Action item> Count, in the data that follows, every line with the string "years", and give that count as the whole reply.

Materials provided>
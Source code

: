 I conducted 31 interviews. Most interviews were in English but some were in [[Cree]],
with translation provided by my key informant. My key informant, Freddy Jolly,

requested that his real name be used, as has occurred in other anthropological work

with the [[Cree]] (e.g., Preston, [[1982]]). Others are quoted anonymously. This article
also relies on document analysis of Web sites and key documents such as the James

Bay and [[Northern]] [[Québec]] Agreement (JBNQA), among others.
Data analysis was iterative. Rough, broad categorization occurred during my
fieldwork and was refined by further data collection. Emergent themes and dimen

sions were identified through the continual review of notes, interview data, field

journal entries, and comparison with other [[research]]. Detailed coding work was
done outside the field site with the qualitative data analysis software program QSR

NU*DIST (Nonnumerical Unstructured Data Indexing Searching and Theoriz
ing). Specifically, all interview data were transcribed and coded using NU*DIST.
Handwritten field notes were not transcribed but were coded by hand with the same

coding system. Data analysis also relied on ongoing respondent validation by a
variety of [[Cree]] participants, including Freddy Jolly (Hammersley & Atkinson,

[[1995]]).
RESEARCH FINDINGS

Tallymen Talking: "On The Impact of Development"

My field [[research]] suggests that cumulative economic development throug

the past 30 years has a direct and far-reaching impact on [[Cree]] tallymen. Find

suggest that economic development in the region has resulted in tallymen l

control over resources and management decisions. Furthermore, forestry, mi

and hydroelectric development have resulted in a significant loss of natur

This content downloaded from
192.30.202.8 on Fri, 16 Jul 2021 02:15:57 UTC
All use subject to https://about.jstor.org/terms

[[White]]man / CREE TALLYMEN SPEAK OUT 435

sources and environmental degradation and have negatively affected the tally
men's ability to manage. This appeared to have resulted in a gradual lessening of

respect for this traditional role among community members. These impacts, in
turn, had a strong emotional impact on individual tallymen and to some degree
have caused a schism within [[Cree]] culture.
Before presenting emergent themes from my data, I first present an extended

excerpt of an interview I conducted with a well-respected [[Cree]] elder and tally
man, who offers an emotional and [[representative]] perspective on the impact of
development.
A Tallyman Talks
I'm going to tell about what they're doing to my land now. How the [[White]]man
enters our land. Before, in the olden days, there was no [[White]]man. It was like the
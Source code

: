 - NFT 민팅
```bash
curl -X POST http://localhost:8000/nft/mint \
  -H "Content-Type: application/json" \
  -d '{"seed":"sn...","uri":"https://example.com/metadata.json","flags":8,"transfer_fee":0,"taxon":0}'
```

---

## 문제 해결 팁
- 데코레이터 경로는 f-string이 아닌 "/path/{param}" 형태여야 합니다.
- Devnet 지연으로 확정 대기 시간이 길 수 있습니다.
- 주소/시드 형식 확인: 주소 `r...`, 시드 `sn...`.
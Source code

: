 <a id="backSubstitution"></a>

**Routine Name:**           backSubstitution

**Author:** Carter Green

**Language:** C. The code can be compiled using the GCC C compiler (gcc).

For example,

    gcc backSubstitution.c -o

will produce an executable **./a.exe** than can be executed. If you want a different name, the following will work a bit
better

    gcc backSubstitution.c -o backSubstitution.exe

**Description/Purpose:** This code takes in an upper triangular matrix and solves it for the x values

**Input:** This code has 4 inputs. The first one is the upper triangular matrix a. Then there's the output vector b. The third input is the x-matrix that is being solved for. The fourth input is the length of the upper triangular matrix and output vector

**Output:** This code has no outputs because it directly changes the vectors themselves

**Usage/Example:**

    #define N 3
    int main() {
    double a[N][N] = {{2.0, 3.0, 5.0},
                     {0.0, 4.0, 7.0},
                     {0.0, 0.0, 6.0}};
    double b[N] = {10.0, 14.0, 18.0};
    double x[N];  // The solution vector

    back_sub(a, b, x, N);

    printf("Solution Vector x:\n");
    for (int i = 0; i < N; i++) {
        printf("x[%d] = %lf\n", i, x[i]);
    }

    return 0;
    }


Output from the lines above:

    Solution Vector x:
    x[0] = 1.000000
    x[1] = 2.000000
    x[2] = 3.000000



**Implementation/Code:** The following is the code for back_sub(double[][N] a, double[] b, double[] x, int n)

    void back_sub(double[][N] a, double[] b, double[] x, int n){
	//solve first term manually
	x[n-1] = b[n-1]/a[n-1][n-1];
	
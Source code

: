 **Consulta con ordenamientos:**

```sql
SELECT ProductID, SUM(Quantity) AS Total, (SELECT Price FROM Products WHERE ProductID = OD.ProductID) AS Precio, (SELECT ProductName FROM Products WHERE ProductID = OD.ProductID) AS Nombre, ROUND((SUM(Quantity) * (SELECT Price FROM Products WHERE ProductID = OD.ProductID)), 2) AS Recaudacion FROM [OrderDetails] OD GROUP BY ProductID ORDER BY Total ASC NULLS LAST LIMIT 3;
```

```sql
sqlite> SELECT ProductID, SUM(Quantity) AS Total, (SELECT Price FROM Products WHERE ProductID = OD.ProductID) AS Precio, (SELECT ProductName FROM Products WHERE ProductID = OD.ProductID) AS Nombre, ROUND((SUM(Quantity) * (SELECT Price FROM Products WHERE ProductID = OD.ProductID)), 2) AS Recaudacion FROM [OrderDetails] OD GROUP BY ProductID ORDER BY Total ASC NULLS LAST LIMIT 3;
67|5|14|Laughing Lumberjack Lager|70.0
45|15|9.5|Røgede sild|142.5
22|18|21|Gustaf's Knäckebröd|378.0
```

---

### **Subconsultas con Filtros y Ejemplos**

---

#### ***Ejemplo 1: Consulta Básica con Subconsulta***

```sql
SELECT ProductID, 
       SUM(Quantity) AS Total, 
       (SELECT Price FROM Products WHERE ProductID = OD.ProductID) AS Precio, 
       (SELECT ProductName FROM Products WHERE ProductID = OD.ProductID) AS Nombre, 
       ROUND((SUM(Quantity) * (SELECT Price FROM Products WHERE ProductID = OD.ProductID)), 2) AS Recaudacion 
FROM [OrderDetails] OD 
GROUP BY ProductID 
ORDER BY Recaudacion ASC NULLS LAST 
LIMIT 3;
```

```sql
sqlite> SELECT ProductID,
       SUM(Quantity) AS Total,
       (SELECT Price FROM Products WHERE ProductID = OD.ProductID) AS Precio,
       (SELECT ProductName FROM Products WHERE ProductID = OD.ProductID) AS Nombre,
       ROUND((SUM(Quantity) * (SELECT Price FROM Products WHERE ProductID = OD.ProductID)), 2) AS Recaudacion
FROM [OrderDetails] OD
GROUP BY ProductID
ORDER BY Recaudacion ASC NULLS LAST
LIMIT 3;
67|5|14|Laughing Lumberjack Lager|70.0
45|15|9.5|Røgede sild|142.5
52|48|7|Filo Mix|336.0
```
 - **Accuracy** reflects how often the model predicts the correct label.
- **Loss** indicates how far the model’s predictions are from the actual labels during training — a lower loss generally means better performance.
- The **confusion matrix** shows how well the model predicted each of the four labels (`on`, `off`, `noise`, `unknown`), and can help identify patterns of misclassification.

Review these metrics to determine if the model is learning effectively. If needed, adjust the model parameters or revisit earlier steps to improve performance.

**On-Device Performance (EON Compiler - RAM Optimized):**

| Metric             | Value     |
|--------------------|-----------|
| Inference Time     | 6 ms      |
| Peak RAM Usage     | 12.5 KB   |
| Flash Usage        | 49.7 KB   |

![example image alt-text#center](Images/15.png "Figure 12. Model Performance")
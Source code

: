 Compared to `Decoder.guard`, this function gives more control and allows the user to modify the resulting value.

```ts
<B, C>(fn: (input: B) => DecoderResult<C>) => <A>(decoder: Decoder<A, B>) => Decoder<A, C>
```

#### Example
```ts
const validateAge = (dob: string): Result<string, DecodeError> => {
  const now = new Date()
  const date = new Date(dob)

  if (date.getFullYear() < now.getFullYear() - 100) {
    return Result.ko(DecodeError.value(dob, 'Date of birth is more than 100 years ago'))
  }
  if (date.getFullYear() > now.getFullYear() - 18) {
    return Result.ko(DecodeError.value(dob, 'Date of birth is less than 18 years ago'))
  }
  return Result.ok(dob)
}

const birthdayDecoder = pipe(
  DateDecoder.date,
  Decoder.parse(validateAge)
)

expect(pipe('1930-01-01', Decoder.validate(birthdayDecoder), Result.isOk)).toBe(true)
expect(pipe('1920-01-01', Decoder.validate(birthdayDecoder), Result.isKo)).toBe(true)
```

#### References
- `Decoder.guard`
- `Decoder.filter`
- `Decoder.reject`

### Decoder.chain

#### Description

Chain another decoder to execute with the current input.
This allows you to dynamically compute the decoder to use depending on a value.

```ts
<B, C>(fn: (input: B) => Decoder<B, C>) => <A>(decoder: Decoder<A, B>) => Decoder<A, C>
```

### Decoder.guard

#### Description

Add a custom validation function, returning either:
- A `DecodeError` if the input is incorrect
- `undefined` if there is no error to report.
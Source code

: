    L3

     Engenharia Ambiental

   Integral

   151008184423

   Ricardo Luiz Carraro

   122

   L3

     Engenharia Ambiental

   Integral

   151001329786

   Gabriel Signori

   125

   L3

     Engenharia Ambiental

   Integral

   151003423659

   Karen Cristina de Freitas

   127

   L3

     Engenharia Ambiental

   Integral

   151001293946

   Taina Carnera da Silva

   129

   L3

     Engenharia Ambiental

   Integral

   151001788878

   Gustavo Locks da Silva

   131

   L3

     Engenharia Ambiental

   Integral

Result> 3